▶ **What you will do**
Print, from the listing below, the lines starting at the line containing "Launches the test" and ending at the line containing "Instead, it will", exactly as they stand, and print nothing else.

▶ **Given entries**
************

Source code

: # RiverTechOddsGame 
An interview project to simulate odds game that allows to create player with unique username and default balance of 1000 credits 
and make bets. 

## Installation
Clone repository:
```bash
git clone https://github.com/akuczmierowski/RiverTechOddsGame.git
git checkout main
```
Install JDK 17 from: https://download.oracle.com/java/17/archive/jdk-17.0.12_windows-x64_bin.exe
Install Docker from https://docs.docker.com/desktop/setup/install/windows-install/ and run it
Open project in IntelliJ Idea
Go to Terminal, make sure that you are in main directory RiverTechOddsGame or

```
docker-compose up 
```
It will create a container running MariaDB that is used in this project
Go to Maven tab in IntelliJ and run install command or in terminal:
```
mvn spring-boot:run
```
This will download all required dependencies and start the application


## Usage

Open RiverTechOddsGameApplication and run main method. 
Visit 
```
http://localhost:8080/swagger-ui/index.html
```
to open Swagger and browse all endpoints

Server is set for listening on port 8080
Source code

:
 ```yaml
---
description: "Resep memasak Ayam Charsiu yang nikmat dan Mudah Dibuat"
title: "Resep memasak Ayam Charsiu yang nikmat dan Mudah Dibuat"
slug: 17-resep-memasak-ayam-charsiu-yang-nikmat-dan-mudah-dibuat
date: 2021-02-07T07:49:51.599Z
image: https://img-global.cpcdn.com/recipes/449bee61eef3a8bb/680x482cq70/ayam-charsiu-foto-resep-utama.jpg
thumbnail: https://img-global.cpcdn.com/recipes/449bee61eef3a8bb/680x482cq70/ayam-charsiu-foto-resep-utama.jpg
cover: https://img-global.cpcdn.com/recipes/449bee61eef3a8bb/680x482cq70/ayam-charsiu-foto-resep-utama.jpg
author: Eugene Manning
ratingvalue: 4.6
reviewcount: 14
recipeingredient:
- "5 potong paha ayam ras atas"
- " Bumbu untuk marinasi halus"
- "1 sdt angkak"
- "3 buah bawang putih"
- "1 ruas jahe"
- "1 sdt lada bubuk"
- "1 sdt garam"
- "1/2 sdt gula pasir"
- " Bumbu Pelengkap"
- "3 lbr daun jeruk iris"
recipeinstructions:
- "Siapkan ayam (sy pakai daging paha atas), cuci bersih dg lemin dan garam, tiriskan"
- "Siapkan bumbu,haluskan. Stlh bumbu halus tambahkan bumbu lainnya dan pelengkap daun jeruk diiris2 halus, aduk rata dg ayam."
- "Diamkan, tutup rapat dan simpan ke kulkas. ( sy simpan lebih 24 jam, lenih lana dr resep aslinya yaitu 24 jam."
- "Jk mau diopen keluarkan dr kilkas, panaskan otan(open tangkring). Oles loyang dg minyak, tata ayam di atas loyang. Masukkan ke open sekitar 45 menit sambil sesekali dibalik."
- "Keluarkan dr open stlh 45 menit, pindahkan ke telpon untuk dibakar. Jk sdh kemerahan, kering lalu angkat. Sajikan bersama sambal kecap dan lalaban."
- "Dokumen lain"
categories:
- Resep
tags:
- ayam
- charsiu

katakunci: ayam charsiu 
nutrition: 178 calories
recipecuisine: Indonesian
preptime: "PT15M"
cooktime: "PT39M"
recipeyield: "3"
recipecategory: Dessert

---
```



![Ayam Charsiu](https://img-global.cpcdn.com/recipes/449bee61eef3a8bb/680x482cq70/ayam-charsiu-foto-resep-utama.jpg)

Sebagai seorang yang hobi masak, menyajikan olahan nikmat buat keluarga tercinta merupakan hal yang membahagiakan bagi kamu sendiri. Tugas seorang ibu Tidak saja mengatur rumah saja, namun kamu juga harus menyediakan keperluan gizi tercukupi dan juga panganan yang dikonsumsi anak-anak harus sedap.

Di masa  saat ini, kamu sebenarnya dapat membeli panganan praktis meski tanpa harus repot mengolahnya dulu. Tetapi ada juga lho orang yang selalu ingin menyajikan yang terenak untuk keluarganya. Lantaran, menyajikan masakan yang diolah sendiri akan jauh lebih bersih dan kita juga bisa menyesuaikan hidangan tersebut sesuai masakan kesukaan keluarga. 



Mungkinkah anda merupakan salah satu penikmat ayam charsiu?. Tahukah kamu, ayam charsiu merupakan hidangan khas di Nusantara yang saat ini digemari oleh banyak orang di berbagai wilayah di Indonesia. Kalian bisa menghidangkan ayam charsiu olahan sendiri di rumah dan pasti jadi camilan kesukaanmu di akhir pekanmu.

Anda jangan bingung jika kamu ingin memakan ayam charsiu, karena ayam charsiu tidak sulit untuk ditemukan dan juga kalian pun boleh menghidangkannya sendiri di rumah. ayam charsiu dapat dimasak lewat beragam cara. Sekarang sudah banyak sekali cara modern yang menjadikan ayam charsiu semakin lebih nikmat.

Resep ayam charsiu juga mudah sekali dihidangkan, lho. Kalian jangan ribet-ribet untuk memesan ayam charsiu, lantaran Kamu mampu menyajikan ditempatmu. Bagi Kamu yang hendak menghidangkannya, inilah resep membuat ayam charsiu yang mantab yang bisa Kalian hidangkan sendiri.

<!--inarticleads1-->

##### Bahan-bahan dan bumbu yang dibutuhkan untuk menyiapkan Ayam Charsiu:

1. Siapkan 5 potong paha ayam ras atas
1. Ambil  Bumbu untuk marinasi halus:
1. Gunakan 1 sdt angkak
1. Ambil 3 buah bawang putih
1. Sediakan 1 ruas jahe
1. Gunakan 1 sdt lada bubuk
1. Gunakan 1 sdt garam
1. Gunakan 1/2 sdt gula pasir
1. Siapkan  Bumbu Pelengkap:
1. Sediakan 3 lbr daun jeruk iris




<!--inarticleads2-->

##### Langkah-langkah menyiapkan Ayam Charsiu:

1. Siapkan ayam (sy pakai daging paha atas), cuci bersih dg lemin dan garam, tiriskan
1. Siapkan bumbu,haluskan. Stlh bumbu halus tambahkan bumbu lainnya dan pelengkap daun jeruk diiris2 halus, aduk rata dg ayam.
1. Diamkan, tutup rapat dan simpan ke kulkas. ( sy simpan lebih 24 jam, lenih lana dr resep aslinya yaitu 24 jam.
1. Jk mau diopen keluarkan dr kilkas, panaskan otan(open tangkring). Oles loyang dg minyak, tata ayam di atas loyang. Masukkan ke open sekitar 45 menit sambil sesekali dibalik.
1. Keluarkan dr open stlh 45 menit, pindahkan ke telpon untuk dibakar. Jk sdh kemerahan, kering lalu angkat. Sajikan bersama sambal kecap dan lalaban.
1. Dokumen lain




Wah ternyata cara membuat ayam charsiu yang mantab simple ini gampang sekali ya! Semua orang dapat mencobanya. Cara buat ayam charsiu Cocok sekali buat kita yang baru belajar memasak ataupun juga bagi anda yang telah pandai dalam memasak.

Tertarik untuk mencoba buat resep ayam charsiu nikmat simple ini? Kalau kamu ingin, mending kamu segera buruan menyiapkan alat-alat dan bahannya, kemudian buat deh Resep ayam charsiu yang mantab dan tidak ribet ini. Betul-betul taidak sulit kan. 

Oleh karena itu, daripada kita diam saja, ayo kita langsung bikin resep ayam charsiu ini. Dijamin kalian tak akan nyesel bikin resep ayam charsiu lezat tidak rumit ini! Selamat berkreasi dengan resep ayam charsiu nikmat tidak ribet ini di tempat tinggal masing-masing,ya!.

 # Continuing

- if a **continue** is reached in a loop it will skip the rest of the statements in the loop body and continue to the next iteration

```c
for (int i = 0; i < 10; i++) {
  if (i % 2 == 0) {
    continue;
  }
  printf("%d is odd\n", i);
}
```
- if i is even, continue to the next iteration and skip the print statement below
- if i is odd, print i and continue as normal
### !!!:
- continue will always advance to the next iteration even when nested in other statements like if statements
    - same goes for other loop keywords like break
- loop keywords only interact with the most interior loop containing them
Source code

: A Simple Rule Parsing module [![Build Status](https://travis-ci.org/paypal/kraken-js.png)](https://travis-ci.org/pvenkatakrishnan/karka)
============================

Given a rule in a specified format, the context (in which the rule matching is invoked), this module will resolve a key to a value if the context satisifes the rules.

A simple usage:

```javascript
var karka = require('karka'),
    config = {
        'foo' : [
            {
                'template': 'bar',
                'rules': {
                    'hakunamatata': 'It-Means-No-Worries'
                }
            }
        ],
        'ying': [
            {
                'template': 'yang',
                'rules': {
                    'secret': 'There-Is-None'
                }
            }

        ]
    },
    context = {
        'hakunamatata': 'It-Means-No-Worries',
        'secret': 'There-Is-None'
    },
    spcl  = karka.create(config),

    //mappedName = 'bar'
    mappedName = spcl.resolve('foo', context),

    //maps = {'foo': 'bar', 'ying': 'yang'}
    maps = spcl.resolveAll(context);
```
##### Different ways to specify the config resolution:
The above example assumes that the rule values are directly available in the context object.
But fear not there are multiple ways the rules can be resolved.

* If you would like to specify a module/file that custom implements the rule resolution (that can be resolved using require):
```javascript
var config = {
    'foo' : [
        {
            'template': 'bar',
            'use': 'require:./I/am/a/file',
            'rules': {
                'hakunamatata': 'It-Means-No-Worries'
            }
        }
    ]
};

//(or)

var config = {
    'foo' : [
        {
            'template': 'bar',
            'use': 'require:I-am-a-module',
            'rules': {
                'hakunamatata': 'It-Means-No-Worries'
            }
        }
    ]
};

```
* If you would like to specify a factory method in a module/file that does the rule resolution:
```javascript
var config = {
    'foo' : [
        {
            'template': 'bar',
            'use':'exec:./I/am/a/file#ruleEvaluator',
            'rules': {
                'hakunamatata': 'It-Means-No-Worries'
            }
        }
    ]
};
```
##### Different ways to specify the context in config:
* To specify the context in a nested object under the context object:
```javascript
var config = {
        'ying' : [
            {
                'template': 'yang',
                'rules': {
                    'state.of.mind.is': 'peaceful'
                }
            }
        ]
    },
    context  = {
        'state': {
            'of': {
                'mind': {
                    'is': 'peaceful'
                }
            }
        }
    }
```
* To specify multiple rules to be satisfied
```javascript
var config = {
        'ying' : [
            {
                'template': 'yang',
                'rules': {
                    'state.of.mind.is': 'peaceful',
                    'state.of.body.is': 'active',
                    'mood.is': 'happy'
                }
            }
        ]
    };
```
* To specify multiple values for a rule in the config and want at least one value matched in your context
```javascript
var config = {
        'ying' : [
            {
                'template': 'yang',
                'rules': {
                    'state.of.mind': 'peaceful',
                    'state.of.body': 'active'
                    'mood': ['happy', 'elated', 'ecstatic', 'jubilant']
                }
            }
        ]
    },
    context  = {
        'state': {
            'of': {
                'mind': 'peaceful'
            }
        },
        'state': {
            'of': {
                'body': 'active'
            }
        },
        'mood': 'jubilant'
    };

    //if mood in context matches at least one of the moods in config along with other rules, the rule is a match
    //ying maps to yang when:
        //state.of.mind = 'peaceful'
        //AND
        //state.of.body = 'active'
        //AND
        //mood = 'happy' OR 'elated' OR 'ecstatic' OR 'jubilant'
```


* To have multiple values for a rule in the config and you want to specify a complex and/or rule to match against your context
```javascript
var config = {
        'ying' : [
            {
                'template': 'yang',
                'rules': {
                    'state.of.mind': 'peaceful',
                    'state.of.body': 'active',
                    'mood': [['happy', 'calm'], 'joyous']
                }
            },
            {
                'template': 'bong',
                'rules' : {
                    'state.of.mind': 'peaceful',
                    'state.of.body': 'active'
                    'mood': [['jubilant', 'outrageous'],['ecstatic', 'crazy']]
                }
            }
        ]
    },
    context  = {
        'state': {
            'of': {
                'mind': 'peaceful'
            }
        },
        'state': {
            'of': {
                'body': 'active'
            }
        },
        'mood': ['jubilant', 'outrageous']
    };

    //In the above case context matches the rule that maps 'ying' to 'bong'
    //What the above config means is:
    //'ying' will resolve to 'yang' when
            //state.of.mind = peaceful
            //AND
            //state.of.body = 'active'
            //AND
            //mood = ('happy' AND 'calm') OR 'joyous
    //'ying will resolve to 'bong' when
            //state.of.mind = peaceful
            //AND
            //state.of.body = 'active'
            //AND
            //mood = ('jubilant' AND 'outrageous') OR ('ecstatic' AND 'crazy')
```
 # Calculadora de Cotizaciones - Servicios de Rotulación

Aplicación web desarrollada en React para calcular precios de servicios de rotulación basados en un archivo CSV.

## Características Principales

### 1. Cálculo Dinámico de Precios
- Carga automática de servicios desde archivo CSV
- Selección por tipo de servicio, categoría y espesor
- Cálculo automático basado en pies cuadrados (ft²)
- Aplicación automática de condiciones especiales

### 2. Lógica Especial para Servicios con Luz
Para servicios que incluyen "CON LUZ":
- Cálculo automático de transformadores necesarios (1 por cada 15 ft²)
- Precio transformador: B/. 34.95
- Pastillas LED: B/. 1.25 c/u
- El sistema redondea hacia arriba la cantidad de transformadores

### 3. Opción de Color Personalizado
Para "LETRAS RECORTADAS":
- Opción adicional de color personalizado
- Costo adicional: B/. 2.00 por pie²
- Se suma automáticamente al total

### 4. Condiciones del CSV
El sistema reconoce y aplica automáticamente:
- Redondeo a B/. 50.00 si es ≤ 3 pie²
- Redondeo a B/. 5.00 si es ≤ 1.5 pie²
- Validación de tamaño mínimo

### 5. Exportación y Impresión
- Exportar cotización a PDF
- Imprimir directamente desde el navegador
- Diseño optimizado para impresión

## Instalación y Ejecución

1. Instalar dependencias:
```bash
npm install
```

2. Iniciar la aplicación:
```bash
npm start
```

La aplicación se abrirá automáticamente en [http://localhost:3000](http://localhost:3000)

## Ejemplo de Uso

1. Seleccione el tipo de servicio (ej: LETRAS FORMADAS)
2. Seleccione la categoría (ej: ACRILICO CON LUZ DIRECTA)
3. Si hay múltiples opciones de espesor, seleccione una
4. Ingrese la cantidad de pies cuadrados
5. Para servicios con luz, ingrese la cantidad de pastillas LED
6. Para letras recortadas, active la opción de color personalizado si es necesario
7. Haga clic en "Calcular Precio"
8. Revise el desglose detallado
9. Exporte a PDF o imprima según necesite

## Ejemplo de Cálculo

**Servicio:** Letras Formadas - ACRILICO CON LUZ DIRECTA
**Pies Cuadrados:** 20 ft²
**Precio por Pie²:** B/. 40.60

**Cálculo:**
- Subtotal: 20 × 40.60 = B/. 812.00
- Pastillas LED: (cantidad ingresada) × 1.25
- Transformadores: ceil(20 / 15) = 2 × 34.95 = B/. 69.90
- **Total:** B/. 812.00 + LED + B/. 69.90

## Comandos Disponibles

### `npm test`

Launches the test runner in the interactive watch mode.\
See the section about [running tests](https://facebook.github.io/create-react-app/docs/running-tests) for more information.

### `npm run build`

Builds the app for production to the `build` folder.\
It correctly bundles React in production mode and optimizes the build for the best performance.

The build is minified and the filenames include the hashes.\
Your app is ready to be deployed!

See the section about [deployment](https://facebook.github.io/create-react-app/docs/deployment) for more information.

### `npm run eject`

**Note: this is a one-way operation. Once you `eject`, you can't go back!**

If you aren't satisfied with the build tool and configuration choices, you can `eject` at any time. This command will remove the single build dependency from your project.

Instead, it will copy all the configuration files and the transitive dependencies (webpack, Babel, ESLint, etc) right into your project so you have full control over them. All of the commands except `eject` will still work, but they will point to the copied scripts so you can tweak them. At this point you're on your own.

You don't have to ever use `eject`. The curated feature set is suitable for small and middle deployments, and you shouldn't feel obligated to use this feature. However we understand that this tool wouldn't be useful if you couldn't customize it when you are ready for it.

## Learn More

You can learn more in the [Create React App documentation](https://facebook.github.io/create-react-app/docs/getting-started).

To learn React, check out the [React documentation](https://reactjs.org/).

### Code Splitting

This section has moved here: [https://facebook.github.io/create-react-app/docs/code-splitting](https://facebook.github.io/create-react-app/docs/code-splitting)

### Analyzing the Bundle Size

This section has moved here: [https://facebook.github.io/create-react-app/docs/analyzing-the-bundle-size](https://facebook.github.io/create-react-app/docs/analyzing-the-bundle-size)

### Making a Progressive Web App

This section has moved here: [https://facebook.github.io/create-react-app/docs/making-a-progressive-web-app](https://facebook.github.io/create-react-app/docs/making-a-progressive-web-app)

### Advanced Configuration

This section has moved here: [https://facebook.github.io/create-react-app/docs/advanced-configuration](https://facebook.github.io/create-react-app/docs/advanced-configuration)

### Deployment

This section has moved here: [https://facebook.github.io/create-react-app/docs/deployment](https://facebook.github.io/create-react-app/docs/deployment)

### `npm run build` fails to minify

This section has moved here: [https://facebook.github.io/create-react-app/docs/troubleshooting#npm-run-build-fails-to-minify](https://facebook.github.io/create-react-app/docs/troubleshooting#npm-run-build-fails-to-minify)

************

▶ **Exercise output**
Launches the test runner in the interactive watch mode.\
See the section about [running tests](https://facebook.github.io/create-react-app/docs/running-tests) for more information.

### `npm run build`

Builds the app for production to the `build` folder.\
It correctly bundles React in production mode and optimizes the build for the best performance.

The build is minified and the filenames include the hashes.\
Your app is ready to be deployed!

See the section about [deployment](https://facebook.github.io/create-react-app/docs/deployment) for more information.

### `npm run eject`

**Note: this is a one-way operation. Once you `eject`, you can't go back!**

If you aren't satisfied with the build tool and configuration choices, you can `eject` at any time. This command will remove the single build dependency from your project.

Instead, it will copy all the configuration files and the transitive dependencies (webpack, Babel, ESLint, etc) right into your project so you have full control over them. All of the commands except `eject` will still work, but they will point to the copied scripts so you can tweak them. At this point you're on your own.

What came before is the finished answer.